Op 17 juni 2025 heeft de Rechtbank Midden-Nederland uitspraak gedaan in de zaak tussen een eiser en het college van burgemeester en wethouders van de gemeente Utrecht, met zaaknummer UTR 23/6570. Deze uitspraak betreft een omgevingsvergunning die aan een vergunninghouder is verleend voor het wijzigen van de achtergevel en het uitbreiden van de verdiepingen van een kantoorpand in Utrecht.

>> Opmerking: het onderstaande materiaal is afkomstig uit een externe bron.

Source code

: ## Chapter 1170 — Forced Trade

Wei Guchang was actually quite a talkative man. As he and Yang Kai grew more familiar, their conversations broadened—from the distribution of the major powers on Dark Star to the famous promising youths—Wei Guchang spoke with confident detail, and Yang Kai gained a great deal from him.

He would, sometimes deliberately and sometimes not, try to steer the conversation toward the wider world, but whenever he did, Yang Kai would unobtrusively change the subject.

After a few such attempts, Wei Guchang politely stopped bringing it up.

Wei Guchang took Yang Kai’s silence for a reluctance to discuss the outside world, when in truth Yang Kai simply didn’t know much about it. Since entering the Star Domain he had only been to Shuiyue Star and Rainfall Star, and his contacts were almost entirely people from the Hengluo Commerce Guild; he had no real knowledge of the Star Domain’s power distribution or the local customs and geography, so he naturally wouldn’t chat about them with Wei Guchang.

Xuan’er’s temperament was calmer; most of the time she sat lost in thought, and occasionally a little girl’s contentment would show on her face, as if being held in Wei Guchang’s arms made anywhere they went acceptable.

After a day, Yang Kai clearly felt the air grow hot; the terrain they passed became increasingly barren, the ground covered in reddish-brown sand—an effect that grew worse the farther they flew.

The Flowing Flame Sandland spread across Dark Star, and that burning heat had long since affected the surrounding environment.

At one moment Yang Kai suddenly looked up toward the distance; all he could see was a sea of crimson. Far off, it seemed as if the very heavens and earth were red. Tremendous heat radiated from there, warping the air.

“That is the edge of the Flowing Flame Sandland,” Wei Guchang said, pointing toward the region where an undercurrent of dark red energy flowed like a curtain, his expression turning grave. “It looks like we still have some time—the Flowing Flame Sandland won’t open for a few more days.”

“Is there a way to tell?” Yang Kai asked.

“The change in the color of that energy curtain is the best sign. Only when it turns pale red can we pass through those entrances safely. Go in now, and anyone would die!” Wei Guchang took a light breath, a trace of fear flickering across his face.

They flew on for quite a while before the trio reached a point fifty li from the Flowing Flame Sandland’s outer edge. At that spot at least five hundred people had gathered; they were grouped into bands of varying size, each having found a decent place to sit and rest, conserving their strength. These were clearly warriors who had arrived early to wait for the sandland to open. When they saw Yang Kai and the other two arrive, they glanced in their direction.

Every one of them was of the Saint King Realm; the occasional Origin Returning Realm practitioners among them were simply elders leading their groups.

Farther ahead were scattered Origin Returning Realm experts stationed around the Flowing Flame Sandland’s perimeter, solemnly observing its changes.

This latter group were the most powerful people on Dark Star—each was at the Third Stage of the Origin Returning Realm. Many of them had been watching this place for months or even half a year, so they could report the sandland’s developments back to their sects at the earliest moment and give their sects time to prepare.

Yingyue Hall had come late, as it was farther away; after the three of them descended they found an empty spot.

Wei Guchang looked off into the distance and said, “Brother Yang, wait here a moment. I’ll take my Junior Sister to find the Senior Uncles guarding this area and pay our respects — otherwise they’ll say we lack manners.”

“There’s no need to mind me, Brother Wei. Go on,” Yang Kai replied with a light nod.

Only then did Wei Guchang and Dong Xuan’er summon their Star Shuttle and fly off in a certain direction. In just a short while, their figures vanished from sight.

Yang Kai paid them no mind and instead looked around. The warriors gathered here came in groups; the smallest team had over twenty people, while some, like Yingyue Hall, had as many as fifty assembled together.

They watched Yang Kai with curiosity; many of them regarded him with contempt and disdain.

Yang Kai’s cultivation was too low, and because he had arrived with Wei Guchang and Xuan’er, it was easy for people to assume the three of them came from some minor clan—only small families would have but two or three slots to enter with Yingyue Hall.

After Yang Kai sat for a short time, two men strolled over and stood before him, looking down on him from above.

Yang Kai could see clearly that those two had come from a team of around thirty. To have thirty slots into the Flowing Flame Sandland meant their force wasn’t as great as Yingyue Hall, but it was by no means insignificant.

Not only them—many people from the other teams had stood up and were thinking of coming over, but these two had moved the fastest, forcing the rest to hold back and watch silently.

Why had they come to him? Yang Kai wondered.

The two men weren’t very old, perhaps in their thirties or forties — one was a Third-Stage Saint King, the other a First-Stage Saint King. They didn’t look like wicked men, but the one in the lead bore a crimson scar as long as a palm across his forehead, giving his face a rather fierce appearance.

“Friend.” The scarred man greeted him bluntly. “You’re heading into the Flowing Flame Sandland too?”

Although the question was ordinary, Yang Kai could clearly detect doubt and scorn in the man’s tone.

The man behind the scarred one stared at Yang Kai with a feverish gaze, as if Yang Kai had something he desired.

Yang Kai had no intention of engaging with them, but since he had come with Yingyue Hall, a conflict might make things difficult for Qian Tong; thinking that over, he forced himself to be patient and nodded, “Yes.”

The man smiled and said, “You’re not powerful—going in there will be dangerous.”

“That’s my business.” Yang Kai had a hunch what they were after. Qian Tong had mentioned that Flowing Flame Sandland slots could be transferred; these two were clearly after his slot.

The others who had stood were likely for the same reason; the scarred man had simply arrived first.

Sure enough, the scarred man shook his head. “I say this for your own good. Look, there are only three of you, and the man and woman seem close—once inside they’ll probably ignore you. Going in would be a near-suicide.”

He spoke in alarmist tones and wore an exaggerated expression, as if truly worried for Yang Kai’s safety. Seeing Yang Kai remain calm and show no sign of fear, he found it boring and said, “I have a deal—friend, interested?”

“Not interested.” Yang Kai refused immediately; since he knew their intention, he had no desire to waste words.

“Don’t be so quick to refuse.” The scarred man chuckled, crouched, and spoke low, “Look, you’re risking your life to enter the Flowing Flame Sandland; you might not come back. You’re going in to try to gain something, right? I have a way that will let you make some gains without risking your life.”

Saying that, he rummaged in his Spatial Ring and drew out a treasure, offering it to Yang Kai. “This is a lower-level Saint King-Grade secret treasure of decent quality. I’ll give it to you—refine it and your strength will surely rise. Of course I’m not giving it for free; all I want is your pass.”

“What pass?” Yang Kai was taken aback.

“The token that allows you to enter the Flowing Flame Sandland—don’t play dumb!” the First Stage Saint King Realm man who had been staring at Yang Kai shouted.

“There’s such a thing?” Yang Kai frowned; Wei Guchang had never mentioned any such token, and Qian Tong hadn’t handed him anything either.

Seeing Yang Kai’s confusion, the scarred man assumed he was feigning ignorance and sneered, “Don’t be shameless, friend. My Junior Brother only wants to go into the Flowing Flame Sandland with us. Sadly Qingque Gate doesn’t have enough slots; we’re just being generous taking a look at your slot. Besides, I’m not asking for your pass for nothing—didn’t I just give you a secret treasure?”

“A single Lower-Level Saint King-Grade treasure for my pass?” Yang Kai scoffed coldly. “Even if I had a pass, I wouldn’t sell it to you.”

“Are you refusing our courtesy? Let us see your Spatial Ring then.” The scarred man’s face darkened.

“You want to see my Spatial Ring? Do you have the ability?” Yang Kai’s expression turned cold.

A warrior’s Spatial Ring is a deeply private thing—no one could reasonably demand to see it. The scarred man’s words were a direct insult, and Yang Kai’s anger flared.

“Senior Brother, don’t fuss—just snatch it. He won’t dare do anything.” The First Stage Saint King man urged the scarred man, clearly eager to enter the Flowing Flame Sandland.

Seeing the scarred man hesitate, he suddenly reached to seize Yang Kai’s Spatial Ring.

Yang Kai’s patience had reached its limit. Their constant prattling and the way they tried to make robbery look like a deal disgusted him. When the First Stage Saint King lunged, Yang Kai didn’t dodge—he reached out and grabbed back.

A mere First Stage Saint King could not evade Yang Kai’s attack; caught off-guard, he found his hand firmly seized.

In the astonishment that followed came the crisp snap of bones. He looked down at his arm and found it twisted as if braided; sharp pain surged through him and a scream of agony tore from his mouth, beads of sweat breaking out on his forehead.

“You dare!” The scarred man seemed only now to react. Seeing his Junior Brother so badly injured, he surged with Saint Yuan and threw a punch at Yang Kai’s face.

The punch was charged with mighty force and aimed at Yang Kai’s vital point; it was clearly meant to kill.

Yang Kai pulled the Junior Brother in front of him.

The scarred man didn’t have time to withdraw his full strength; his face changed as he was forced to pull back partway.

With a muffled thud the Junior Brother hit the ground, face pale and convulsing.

De rechtbank heeft eerder in een tweede tussenuitspraak geconstateerd dat er een gebrek was in het bestreden besluit, maar dit gebrek is inmiddels hersteld door het college. De rechtbank heeft het beroep van de eiser tegen het laatste besluit op bezwaar ongegrond verklaard, omdat het college met het nieuwe besluit het geconstateerde gebrek heeft hersteld. De rechtbank heeft ook geoordeeld dat de eiser geen belang meer heeft bij een inhoudelijke beoordeling van het beroep tegen het oude besluit, omdat hij geen schade heeft geleden door de wijzigingen. De rechtbank heeft de kosten van de procedure toegewezen aan het college, dat ook het griffierecht aan de eiser moet vergoeden. De uitspraak is openbaar gemaakt en partijen zijn geïnformeerd over de mogelijkheid tot hoger beroep.

Uitspraak

RECHTBANK MIDDEN-NEDERLAND

Zittingsplaats Utrecht
Bestuursrecht
zaaknummer: UTR 23/6570

uitspraak van de enkelvoudige kamer van 17 juni 2025 in de zaak tussen

[eiser] , uit [plaats] , eiser

(gemachtigde: mr. F. Khalil),
en

het college van burgemeester en wethouders van de gemeente Utrecht, verweerder

(gemachtigde: C. Rietveld).

Als derde-partij neemt aan het geding deel:

[verguninghouder], gevestigd in [vestigingsplaats] , vergunninghouder
(gemachtigde: mr. H.L. van der Aa).

Procesverloop

1.1.
Deze zaak gaat over de omgevingsvergunning die het college aan vergunninghouder heeft verleend voor het wijzigen van de achtergevel en het uitbreiden van de verdiepingen van het kantoorpand aan het [adres] in [plaats] (de omgevingsvergunning).
1.2.
Op 21 februari 2025 heeft de rechtbank in deze zaak een tweede tussenuitspraak (de tweede tussenuitspraak) gedaan. Voor het procesverloop tot dat moment verwijst de rechtbank naar die uitspraak.
1.3.
In de tweede tussenuitspraak heeft de rechtbank het college in de gelegenheid gesteld om binnen vier weken na verzending van de tweede tussenuitspraak, met inachtneming van wat in de tweede tussenuitspraak is overwogen, het geconstateerde gebrek in het bestreden besluit 2 te herstellen. Met een derde tussenuitspraak van 24 maart 2025 heeft de rechtbank de termijn voor het college om het gebrek te herstellen verlengd tot en met 10 april 2025.
1.4.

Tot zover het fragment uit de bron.